Adolf Munk and Olga Munkova

This is a picture of my parents, Adolf Munk and Olga Munkova, nee Nachodova. It was taken in 1923. I don't think that my mother and father were suited to each other very much. My mother was never very satisfied with her life. She didn't like small town life and constantly yearned to escape from Brandys. Sometimes she'd take off on our father by taxi to Prague. Apparently she very much liked to go to cafés there. Our father was the complete opposite. He longed for peace and quiet, more or less like me. I've inherited more of my father's personality than my mother's. Though our father had bad legs, he liked going for walks. He always took the dog, who was named Rek, and took the road through the fields in the direction of a village named Zapy.
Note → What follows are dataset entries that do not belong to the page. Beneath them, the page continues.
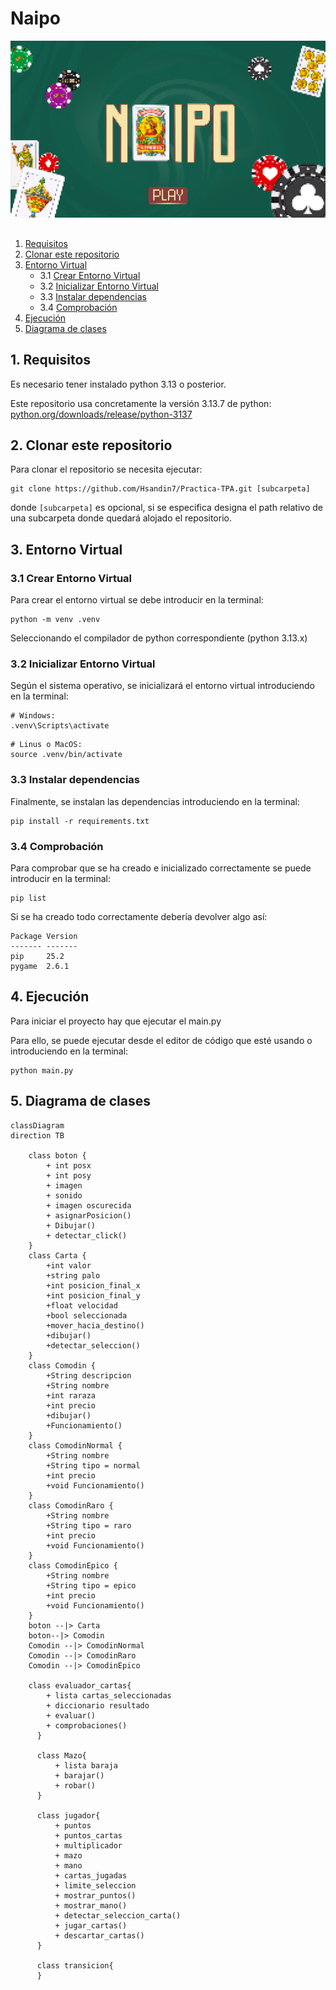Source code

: # Naipo

![Pagina Principal](Graficos/pagina_principal.png)

##

1. [Requisitos](#Requisitos)
2. [Clonar este repositorio](#ClonarRepo)
3. [Entorno Virtual](#Venv)
    * 3.1 [Crear Entorno Virtual](#CrearVenv)
    * 3.2 [Inicializar Entorno Virtual](#InicializarVenv)
    * 3.3 [Instalar dependencias](#Dependencias)
    * 3.4 [Comprobación](#Comprobacion)
4. [Ejecución](#Ejecucion)
5. [Diagrama de clases](#Diagrama)

##  1. <a name='Requisitos'>Requisitos</a>

Es necesario tener instalado python 3.13 o posterior.

Este repositorio usa concretamente la versión 3.13.7 de python:  [python.org/downloads/release/python-3137](https://www.python.org/downloads/release/python-3137/)


##  2. <a name='ClonarRepo'>Clonar este repositorio</a>

Para clonar el repositorio se necesita ejecutar:

```
git clone https://github.com/Hsandin7/Practica-TPA.git [subcarpeta]
```

donde `[subcarpeta]` es opcional, si se especifica designa el path relativo de una subcarpeta donde quedará alojado el repositorio.


##  3. <a name='Venv'>Entorno Virtual</a>

###  3.1 <a name='CrearVenv'>Crear Entorno Virtual</a>

Para crear el entorno virtual se debe introducir en la terminal:

```
python -m venv .venv
```

Seleccionando el compilador de python correspondiente (python 3.13.x)

###  3.2 <a name='InicializarVenv'>Inicializar Entorno Virtual</a>

Según el sistema operativo, se inicializará el entorno virtual introduciendo en la terminal:

```
# Windows:
.venv\Scripts\activate
```
```
# Linus o MacOS:
source .venv/bin/activate
```

###  3.3 <a name='Dependencias'>Instalar dependencias</a>

Finalmente, se instalan las dependencias introduciendo en la terminal:

```
pip install -r requirements.txt
```

###  3.4 <a name='Comprobacion'>Comprobación</a>

Para comprobar que se ha creado e inicializado correctamente se puede introducir en la terminal:

```
pip list
```

Si se ha creado todo correctamente debería devolver algo así:

```
Package Version
------- -------
pip     25.2
pygame  2.6.1
```

##  4. <a name='Ejecucion'>Ejecución</a>

Para iniciar el proyecto hay que ejecutar el main.py

Para ello, se puede ejecutar desde el editor de código que esté usando o introduciendo en la terminal:

```
python main.py
```


##  5. <a name='Diagrama'>Diagrama de clases</a>

```mermaid
classDiagram
direction TB

    class boton {
	    + int posx
	    + int posy
	    + imagen
	    + sonido
	    + imagen oscurecida
	    + asignarPosicion()
	    + Dibujar()
	    + detectar_click()
    }
    class Carta {
	    +int valor 
	    +string palo
	    +int posicion_final_x
	    +int posicion_final_y
	    +float velocidad
	    +bool seleccionada
	    +mover_hacia_destino()
	    +dibujar()
	    +detectar_seleccion()
    }
    class Comodin {
	    +String descripcion
	    +String nombre
	    +int raraza
	    +int precio
	    +dibujar()
	    +Funcionamiento()
    }
    class ComodinNormal {
	    +String nombre
	    +String tipo = normal
	    +int precio
	    +void Funcionamiento()
    }
    class ComodinRaro {
	    +String nombre
	    +String tipo = raro
	    +int precio
	    +void Funcionamiento()
    }
    class ComodinEpico {
	    +String nombre
	    +String tipo = epico
	    +int precio
	    +void Funcionamiento()
    }
    boton --|> Carta
    boton--|> Comodin
    Comodin --|> ComodinNormal
    Comodin --|> ComodinRaro
    Comodin --|> ComodinEpico
    
    class evaluador_cartas{
	    + lista cartas_seleccionadas
	    + diccionario resultado
	    + evaluar()
	    + comprobaciones()
	  }
	  
	  class Mazo{
		  + lista baraja
		  + barajar()
		  + robar()
	  }
	  
	  class jugador{
		  + puntos
		  + puntos_cartas
		  + multiplicador
		  + mazo
		  + mano
		  + cartas_jugadas
		  + limite_seleccion
		  + mostrar_puntos()
		  + mostrar_mano()
		  + detectar_seleccion_carta()
		  + jugar_cartas()
		  + descartar_cartas()
	  }
	  
	  class transicion{
	  }
```
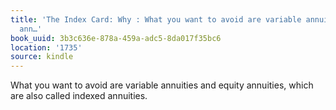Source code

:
 ```yaml
---
title: 'The Index Card: Why : What you want to avoid are variable annuities and equity
  ann…'
book_uuid: 3b3c636e-878a-459a-adc5-8da017f35bc6
location: '1735'
source: kindle
---
```


What you want to avoid are variable annuities and equity annuities, which are also called indexed annuities.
Occasionally he took me with him, or walked with our family doctor, Dr. Laufer. Back then there weren't any cars yet, and so they walked along the road and discussed the international situation. I don't exactly know what my father's political opinions were like, but someone told me that he was a social democrat. Dr. Laufer was Father's closest friend, who he saw the most of all. The doctor had a very famous brother, who before the war was such a famous sports reporter, that the Germans left him alone during the whole war. While he was also from a mixed marriage, what helped him most of all was his famous name from before the war. He commented all the important soccer games on the radio. However, his brother, Father's closest friend and our family doctor, went with his entire family to Auschwitz. Besides walks, Father liked carpentry and also painted. In the laundry room he had a completely equipped carpentry workshop. In his spare time he made all sorts of things, small items of furniture, chairs, tables. He obviously enjoyed it very much. It was a source of amusement for all our friends and relatives, because Father used to give them his finished products as gifts. Father also painted. He'd shut himself up in the attic, where he had an easel, and through a window a view out over the Polabi landscape. There he'd paint mainly genre paintings. When I was a child, he drew soldiers and horses for me. He drew and painted beautifully. We also inherited some basic artistic talent from him, and my brother later also further devoted himself to it. My sister longed to be a fashion designer all her life, and even our mother drew nicely, but we didn't make use of it in any particular fashion.